As a boy, I never understood why little green men would be attracted to human females (as in Mars Attacks!), especially where the reverse was not true. I was older before I realized these stories simply reflected the classic pre-industrial patriarchal fear that strangers from far away places, be they little green men or barbarians from the far hills, would come and take our land — and our women.
Science fiction reflects our myths and anxieties about the universe. In fact, the earliest “science fiction” films, which flourished under the specter of nuclear war, were actually deeply suspicious of science. They almost always featured some kind of monster accidentally created by an egghead scientist blindly pursuing some discovery over the objections of his beautiful and sensible sister or daughter, who warns him to think about the consequences of his actions. He doesn’t, and it’s up to the beautiful sister’s handsome beau, muscular and ignorant, to save mankind from the horrors of technology run wild. The scientist himself always dies at the hands of creation muttering some version of “My God, what have I done?”

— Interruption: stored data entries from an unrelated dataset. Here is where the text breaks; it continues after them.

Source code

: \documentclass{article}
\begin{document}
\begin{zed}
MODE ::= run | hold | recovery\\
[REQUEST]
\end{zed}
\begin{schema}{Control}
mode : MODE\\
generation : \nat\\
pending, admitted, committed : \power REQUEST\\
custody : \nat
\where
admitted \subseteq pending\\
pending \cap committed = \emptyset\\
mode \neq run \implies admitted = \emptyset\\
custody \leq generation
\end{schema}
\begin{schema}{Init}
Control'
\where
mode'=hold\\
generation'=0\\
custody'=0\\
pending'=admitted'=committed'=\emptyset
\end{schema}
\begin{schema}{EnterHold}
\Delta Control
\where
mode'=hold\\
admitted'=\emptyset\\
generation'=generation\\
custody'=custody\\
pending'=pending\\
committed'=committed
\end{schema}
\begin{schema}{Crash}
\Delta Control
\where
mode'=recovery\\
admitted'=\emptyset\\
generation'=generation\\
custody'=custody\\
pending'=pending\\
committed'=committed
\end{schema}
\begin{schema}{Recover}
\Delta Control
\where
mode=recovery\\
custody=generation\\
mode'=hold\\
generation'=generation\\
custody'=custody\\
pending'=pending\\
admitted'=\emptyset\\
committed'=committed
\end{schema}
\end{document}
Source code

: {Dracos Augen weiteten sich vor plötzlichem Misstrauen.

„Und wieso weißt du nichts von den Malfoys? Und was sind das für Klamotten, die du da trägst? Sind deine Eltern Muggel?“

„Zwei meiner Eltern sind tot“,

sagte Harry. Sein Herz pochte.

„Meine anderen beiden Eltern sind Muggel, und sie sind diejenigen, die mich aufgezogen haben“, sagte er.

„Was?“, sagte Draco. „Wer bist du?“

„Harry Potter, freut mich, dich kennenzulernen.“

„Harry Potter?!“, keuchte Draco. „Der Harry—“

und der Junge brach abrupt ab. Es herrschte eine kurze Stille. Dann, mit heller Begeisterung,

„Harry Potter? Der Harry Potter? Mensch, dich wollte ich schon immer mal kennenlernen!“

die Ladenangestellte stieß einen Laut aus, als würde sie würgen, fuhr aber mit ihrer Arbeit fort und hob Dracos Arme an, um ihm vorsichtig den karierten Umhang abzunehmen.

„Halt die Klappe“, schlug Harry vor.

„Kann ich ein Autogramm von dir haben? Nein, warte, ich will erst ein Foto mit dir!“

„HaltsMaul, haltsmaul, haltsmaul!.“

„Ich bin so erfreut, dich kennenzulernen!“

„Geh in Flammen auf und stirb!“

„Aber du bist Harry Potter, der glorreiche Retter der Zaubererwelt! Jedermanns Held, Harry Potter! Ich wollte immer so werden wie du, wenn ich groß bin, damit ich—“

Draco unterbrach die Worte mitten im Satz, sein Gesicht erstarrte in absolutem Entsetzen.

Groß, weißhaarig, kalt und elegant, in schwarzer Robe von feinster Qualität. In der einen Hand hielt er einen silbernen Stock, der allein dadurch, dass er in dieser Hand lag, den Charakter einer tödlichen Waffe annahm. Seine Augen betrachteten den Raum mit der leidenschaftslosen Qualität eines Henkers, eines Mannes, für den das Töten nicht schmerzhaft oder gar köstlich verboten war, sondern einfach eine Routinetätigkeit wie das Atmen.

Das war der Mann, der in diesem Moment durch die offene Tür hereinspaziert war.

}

Lest you blame Hollywood, this is (very nearly) the formula created by the first fully-formed work of science fiction, Mary Shelley’s “Frankenstein,” which was meant as a Romantic-era cautionary tale, consciously invoking the story of Prometheus. The myths of science fiction are that old.
With each new era of discovery, our list of fears grow: asteroid impacts, environmental catastrophe, rise of the machines, and so on. And with each new realization come fears that that event is immanent, despite that it’s no more or less likely than it was five minutes before we had our epiphany. Whatever dangers exist in the universe exist now whether we know of them or not.
These days, with films like Arrival and Annihilation, we seem to have woken to the fact that the universe is very, very big and very, very old, and that traveling in it transcends the scale of human life leaving us utterly alienated. Any creatures we find are likely to be so different from us as to be almost irreconcilable and as such are less likely to wipe us out by invasion as simply by accident, without realization or care, the same way we might step on an ant and continue with our day, oblivious.
Enter the work of Karl Sisson, whose abstract creations push the boundaries of sci-fi art into the truly alien and incomprehensible. They are not surrealist. They do not depict objects that could not exist. Nor do they depict the standard tropes of the genre: humanoid aliens or space ships blasting through open space.
Sisson’s creations are deeply alien, and yet they hover on the edge of the recognizable. They are made of the same stuff as us and we can almost but not quite make out their subtle forms. But they are so different as to evoke that same unsettling sense of the “deep strange” we have when contemplating all the ways the universe was not made for us to understand or survive it.